Sus primeros pasos los dio en el Circo de la Familia Tejedor, donde aprendió los gajes de este riesgoso oficio. Ya entonces sobresalía por su destreza, hasta que un cazador de talentos posó sus ojos en él tras una presentación en Córdoba. A partir de entonces su vida cambiaría para siempre y comenzaría una meteórica carrera que lo llevaría por países de los más diversos.
La primera invitación que recibió fue para ir a Bulgaria. Después pasó por varias ciudades de Alemania, como Stuttgart y Dortmund. En esta última, justamente, fue donde batió el récord mundial junto a un grupo de osados motociclistas.

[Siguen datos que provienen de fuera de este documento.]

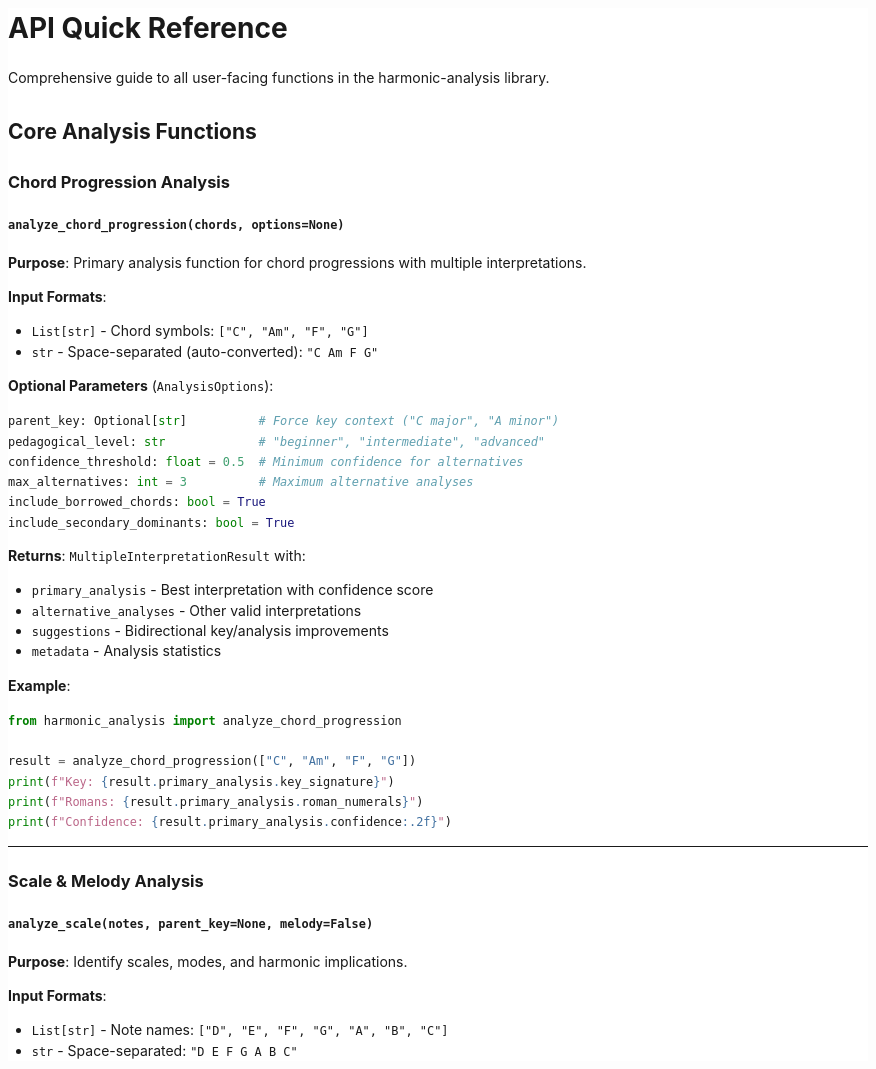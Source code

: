 # API Quick Reference

Comprehensive guide to all user-facing functions in the harmonic-analysis library.

## Core Analysis Functions

### Chord Progression Analysis

#### `analyze_chord_progression(chords, options=None)`

**Purpose**: Primary analysis function for chord progressions with multiple interpretations.

**Input Formats**:
- `List[str]` - Chord symbols: `["C", "Am", "F", "G"]`
- `str` - Space-separated (auto-converted): `"C Am F G"`

**Optional Parameters** (`AnalysisOptions`):
```python
parent_key: Optional[str]          # Force key context ("C major", "A minor")
pedagogical_level: str             # "beginner", "intermediate", "advanced"
confidence_threshold: float = 0.5  # Minimum confidence for alternatives
max_alternatives: int = 3          # Maximum alternative analyses
include_borrowed_chords: bool = True
include_secondary_dominants: bool = True
```

**Returns**: `MultipleInterpretationResult` with:
- `primary_analysis` - Best interpretation with confidence score
- `alternative_analyses` - Other valid interpretations
- `suggestions` - Bidirectional key/analysis improvements
- `metadata` - Analysis statistics

**Example**:
```python
from harmonic_analysis import analyze_chord_progression

result = analyze_chord_progression(["C", "Am", "F", "G"])
print(f"Key: {result.primary_analysis.key_signature}")
print(f"Romans: {result.primary_analysis.roman_numerals}")
print(f"Confidence: {result.primary_analysis.confidence:.2f}")
```

---

### Scale & Melody Analysis

#### `analyze_scale(notes, parent_key=None, melody=False)`

**Purpose**: Identify scales, modes, and harmonic implications.

**Input Formats**:
- `List[str]` - Note names: `["D", "E", "F", "G", "A", "B", "C"]`
- `str` - Space-separated: `"D E F G A B C"`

La prueba que le permitió alcanzar este logro consistió en 10 motos girando a gran velocidad en el Globo de la Muerte durante 45 segundos, superando holgadamente en tiempo a la marca previa.
Max, como lo conocen sus amigos y familiares, trabaja para Pinillo Motos, una empresa colombiana que vende este show a diferentes circos alrededor del planeta. Hoy se encuentran en Francia, donde desembarcaron con esta atractiva propuesta.
El joven es un orgullo para su familia, que a pesar de encontrarse a miles de kilómetros de distancia lo tienen permanentemente presente. En su casa, ubicada en la zona norte de la ciudad, muestran a quienes los visitan, fotos y recortes de diarios en diferentes idiomas que hablan de las hazañas de Max.